Sometimes it is helpful to talk together — about expectations, worries, and misunderstandings. Sometimes clear boundaries are also needed. Not every person with Parkinson’s wants to be constantly monitored or reminded of appointments.
Respecting the autonomy and personal preferences of the person affected can lead to a healthier dynamic — and enables them to take an active role in decisions about their treatment. When support and independence are in balance, an environment emerges that strengthens dignity and truly empowers people with Parkinson’s. What matters is that everyone involved feels seen — and that they learn to speak with one another, not about one another.
Is there a patient story that has particularly moved or shaped you?

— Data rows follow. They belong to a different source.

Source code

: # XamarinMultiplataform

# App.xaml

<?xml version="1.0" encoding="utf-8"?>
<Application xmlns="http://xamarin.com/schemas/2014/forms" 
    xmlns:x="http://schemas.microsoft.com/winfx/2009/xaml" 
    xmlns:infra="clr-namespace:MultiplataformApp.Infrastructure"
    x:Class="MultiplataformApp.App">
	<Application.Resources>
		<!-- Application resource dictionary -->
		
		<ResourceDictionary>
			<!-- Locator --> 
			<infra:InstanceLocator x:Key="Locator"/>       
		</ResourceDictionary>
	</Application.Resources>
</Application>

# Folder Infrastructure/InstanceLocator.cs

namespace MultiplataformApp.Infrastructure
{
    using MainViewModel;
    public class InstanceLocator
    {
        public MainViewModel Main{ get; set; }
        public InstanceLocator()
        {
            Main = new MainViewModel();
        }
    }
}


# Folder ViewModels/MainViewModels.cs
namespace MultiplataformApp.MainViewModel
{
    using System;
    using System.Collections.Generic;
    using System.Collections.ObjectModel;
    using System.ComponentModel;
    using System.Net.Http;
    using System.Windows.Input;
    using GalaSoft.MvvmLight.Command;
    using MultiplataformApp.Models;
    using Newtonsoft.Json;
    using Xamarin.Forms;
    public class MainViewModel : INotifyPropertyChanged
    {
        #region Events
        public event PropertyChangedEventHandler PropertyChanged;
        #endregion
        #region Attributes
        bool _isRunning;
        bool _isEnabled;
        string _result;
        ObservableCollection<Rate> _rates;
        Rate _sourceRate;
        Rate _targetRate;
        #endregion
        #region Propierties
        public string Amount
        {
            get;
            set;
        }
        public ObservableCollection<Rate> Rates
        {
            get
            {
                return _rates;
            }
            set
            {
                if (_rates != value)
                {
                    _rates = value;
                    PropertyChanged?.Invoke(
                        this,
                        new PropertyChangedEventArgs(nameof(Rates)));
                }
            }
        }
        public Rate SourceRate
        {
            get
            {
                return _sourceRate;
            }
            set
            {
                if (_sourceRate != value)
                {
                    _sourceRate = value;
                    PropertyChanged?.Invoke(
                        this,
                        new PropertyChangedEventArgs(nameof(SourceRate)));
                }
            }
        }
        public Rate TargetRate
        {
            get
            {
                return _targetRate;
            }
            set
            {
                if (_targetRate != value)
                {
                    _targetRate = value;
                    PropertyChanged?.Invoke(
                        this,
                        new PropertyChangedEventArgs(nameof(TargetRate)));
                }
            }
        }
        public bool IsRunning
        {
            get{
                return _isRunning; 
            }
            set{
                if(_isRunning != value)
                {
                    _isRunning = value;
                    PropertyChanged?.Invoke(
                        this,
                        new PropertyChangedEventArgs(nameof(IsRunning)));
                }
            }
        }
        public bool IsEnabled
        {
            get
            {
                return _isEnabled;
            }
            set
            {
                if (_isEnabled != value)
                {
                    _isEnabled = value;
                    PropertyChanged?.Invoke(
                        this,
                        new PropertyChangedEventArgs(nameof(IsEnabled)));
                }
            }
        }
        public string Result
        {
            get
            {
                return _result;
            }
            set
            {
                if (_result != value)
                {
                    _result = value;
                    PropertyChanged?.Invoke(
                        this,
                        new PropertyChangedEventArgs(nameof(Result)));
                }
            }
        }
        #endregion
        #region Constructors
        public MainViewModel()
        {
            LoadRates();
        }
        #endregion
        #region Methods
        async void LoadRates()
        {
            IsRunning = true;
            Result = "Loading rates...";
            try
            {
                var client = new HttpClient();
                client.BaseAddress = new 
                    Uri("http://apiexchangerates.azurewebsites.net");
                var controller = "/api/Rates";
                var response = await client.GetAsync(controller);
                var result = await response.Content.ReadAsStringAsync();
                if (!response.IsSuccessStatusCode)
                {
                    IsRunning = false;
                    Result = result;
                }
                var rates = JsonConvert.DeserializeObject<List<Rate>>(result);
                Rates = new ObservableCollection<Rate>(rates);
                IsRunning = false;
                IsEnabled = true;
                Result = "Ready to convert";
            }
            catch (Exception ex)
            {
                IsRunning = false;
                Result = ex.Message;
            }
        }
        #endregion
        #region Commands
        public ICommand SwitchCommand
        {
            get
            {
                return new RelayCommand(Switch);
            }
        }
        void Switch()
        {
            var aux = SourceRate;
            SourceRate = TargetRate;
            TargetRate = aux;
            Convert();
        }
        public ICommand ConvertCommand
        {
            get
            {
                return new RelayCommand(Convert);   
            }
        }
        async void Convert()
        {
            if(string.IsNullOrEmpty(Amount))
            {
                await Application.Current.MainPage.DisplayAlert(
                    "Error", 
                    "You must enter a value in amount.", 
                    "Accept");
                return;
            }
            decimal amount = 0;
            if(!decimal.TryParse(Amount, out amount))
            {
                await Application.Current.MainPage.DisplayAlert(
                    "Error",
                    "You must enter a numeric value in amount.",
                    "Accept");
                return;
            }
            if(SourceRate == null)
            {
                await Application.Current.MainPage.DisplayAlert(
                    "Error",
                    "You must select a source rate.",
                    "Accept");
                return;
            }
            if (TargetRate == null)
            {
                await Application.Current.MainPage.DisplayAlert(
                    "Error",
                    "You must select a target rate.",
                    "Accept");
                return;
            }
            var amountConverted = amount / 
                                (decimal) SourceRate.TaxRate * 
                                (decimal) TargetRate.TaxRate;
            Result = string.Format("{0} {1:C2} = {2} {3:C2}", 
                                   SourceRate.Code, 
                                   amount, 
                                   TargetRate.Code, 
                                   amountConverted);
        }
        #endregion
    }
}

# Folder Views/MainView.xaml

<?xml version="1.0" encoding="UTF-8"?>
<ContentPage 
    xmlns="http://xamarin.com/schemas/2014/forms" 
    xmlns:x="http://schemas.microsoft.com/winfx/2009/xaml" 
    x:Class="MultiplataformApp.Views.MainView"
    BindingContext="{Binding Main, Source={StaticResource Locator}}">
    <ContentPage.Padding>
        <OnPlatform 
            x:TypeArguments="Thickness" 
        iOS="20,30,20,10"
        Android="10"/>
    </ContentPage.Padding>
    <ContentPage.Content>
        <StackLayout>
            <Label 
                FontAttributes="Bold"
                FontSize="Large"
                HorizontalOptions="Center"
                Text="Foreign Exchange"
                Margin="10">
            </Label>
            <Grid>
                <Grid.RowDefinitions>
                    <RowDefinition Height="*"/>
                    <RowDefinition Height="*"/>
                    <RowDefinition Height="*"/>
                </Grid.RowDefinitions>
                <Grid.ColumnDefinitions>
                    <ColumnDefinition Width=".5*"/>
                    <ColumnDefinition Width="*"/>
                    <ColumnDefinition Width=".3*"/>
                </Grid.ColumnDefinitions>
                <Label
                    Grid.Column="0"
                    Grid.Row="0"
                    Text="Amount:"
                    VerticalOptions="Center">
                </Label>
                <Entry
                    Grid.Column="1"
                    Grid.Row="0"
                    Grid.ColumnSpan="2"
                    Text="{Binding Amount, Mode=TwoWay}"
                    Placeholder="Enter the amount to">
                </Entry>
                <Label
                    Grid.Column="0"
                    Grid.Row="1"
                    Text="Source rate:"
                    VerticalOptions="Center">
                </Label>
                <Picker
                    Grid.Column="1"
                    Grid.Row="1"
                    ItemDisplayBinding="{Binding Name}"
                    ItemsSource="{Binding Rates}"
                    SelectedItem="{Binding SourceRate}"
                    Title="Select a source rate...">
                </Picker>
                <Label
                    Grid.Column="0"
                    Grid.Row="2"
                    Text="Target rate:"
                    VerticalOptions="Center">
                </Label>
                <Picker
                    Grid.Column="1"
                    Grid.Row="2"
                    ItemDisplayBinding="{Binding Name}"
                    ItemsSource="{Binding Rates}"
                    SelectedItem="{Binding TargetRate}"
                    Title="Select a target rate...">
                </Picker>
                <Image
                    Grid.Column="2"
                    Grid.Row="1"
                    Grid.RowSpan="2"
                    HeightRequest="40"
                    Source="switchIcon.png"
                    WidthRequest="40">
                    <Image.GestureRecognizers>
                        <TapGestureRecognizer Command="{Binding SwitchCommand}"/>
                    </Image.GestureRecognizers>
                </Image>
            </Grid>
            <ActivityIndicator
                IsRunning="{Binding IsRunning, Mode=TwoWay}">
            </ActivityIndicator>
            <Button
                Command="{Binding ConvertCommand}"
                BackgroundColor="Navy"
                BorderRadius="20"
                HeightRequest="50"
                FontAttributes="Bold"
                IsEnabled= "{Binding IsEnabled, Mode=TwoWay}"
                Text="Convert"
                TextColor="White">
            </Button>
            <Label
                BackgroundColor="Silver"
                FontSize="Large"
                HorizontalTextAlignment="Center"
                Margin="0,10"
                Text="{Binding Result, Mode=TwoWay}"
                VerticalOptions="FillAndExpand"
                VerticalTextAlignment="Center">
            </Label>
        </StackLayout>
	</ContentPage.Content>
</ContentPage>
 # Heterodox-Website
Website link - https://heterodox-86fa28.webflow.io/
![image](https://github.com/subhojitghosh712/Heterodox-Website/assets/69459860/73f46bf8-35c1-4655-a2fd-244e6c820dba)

Yes, there is. A gentleman with an atypical form of parkinsonism was my first patient referred directly by a physician. He was a judge. We worked together very intensively for years: three times a week, two to three hours a day. He made incredible progress. At the time, the physician had said there was nothing more he could do for him and referred him exclusively to physical therapy.
That one case changed many things. The physician took notice, and other colleagues also began to rethink the role of rehabilitation. Today, I am convinced that this one encounter helped change the landscape of Parkinson’s physical therapy in Portugal in a lasting way.
Later, this man died of cancer. Attending his funeral was a very emotional moment for me. I cried — not only for him, but also for everything we had gone through and achieved together.
But I am grateful. Because I can see that this one story opened the door for many others.
Thank you very much for speaking with us, and all the best for your continued work.